Garlic is the edible bulb from a plant in the lily family. It has been used as both a medicine and a spice for thousands of years.
How is Garlic usually used?
Garlic cloves can be eaten raw or cooked. They may also be dried or powdered and used in tablets and capsules. Raw garlic cloves can be used to make oils and liquid extracts.
What is Garlic used for?
Garlic's most common uses as a dietary supplement are for high cholesterol, heart disease, and high blood pressure.
Garlic is also used to prevent certain types of cancer, including stomach and colon cancers.
Your health care provider may have recommended this product for other conditions. Contact a health care provider if you have questions.
What else should I be aware of?
Some evidence indicates that taking garlic can slightly lower blood cholesterol levels; studies have shown positive effects for short-term (1 to 3 months) use. However, an NCCAM-funded study on the safety and effectiveness of three garlic preparations (fresh garlic, dried powdered garlic tablets, and aged garlic extract tablets) for lowering blood cholesterol levels found no effect.

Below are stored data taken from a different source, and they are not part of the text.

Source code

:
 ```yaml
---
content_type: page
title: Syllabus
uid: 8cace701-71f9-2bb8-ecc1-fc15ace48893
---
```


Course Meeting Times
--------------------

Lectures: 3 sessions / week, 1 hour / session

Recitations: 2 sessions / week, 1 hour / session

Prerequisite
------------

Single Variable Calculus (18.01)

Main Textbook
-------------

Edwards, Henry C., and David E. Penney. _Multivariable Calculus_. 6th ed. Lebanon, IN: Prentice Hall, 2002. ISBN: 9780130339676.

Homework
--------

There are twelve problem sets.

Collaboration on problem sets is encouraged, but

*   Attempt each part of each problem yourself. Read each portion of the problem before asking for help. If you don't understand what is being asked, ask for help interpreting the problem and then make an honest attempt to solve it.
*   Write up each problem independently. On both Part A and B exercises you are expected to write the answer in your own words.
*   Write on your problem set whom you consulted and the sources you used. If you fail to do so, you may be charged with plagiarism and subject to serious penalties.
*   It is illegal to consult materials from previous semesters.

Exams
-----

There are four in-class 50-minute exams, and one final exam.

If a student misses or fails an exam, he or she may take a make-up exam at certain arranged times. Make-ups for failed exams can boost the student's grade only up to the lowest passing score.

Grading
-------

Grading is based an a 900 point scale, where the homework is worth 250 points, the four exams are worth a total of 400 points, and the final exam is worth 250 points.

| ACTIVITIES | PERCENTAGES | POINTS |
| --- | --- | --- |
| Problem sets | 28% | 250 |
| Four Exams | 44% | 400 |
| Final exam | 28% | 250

Preliminary research suggests that taking garlic may slow the development of atherosclerosis (hardening of the arteries), a condition that can lead to heart disease or stroke.
Evidence is mixed on whether taking garlic may slightly lower blood pressure, particularly in people with high blood pressure.
Some studies suggest consuming garlic as a regular part of the diet may lower the risk of certain cancers. However, no clinical trials have examined this. A clinical trial on the long-term use of garlic supplements to prevent stomach cancer found no effect.
Recent NCCAM-funded research includes studies on how garlic interacts with certain drugs; its effects on liver function and the dilation and constriction of blood vessels; and the bioavailability (how well a substance is absorbed by the body) of allicin, the main active compound of garlic.
Garlic appears to be safe for most adults.
Side effects include breath and body odor, heartburn, upset stomach, and allergic reactions. These side effects are more common with raw garlic.
Garlic can thin the blood (reduce the ability of blood to clot) in a manner similar to aspirin. This effect may be a problem during or after surgery. Use garlic with caution if you are planning to have surgery or dental work, or if you have a bleeding disorder.
Garlic has been found to interfere with the effectiveness of saquinavir, a drug used to treat HIV infection. Its effect on other drugs has not been well studied.
Before taking any new medications, including natural health products, speak to your physician, pharmacist, or other health care provider. Tell your health care provider about any natural health products you may be taking.